Pont entre les étoiles (un) Vol.2 - Actualité manga
Pont entre les étoiles (un) Vol.2 - Manga

Pont entre les étoiles (un) Vol.2 : Critiques

Seikan Bridge

Critique du volume manga

Publiée le Mercredi, 02 Octobre 2019

Chronique 2

Esseulée dans une ville de Shanghai qu'elle en connaissait pas et qui l'effrayait, la petite fille japonaise de bonne famille Haru s'est liée d'amitié avec Xing, un enfant des rues chinois avec qui elle vient de faire la promesse de devenir des xiondhi, des "frères" dont le lien dépasse le cadre familial. A ses côtés, la fillette se plaît à s'évader de la demeure familiale où elle étouffe parfois sous le joug de son père autoritaire et brutal, et elle aime toujours plus, auprès du petit garçon, s'amuser, découvrir la ville chinoise, et rencontrer une autre culture jusque-là inconnue. Mais un jour où elle traîne trop à rentrer, elle est surprise par son père, qui ne lui pardonne pas son comportement loin d'être celui d'une famille japonaise huppée", et il se montre même particulièrement odieux envers Xing qu'il chasse en le traitant de "sale mendiant de chinois" ! Désormais, Haru se désespère, car il lui sera beaucoup plus difficile de revoir son cher ami. D'autant qu'une gouvernante est bientôt embauchée pour s'occuper des tâches domestiques et visiblement aussi pour la surveiller, et qu'après les vacances d'été l'heure sera venue de découvrir sa nouvelle école primaire, réservée aux Japonais...
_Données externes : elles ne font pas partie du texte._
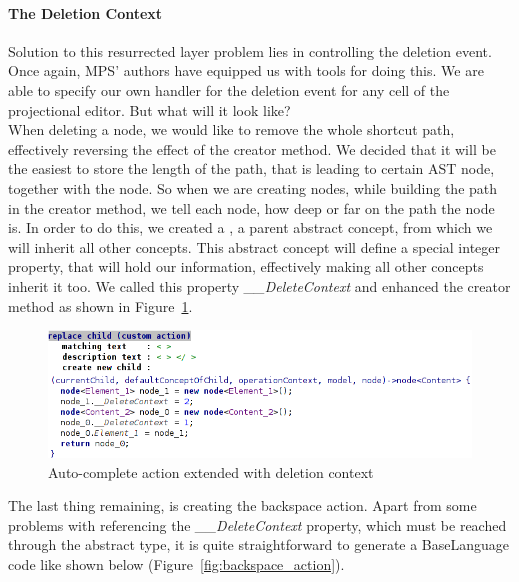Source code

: \paragraph {The Deletion Context}

Solution to this resurrected layer problem lies in controlling the deletion event.
Once again, MPS' authors have equipped us with tools for doing this.
We are able to specify our own handler for the deletion event for any cell of the projectional editor.
But what will it look like?
\\

When deleting a node, we would like to remove the whole shortcut path, effectively reversing the effect of the creator method.
We decided that it will be the easiest to store the length of the path, that is leading to certain AST node, together with the node.
So when we are creating nodes, while building the path in the creator method, we tell each node, how deep or far on the path the node is.
In order to do this, we created a , a parent abstract concept, from which we will inherit all other concepts.
This abstract concept will define a special integer property, that will hold our information, effectively making all other concepts inherit it too.
We called this property \textit{{\_}{\_}DeleteContext} and enhanced the creator method as shown in Figure~\ref{fig:autocomplete_action_delete_context}.

\begin{figure}[h]
	\centering
	\includegraphics[width=\textwidth]{./img/autocomplete_action_delete_context.png}
	\caption{Auto-complete action extended with deletion context}
	\label{fig:autocomplete_action_delete_context}
\end{figure}

The last thing remaining, is creating the backspace action.
Apart from some problems with referencing the \textit{{\_}{\_}DeleteContext} property, which must be reached through the abstract  type, it is quite straightforward to generate a BaseLanguage code like shown below (Figure~\ref{fig:backspace_action}).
Si le tome 1 d'Un pont entre les étoiles présentait surtout la naissance d'une amitié belle, pure et salvatrice entre deux enfants issus de mondes différents et en guerre, ce deuxième volume, assez vite, écarte les deux enfants l'un de l'autre en menaçant d'empêcher leur promesse d'être tenue. Xing est en grande partie absent de ce tome, et ce sont alors d'autres étapes qui attendent Haru. Des étapes qui auraient pu être surtout des obstacles dans son amitié avec l'enfant chinois mais aussi dans sa découverte de la Chine, mais qui vont en réalité révéler bien d'autres choses, positives comme négatives.

Et tout commence avec l'arrivée de la gouvernante, Ama, et de sa petite assistante, Xinlin. Aucune des deux ne parle, et si Xinlin fait pour l'instant surtout office de petite assistante dynamique parfois un peu rigolote mais sans réel approfondissement, le cas d'Ama est bien plus intéressant. Avec son mutisme, sa corpulence impressionnante et sa mine a priori patibulaire, cette gouvernante ne manque pas de faire peur à Haru dans un premier temps, d'autant plus que la fillette pense qu'elle est là avant tout pour la surveiller. Mais assez vite, Ama révélera tout autre chose, et il y a des choses intéressantes à en retenir pour Haru: d'un côté l'importance de ne pas se fier aux apparences car la timide gouvernante se fera en réalité très attachante dans son genre et très bienveillante, et d'un autre côté la découverte d'une autre facette de la Chine, pays si vaste et si riche que ses habitants, surtout ceux issus des coins les plus reculés, peuvent parfois ne pas se comprendre entre eux alors qu'ils viennent du même pays. Une constatation sur laquelle la mangaka Kyukkyupon ne pose aucun regard négatif: elle y témoigné surtout de la grandeur et du côté hétéroclite du pays. Et puis, malgré des langues différentes, il y a bien d'autres façons de communiquer et de montrer ses sentiments, son inquiétude ou sa bienveillance !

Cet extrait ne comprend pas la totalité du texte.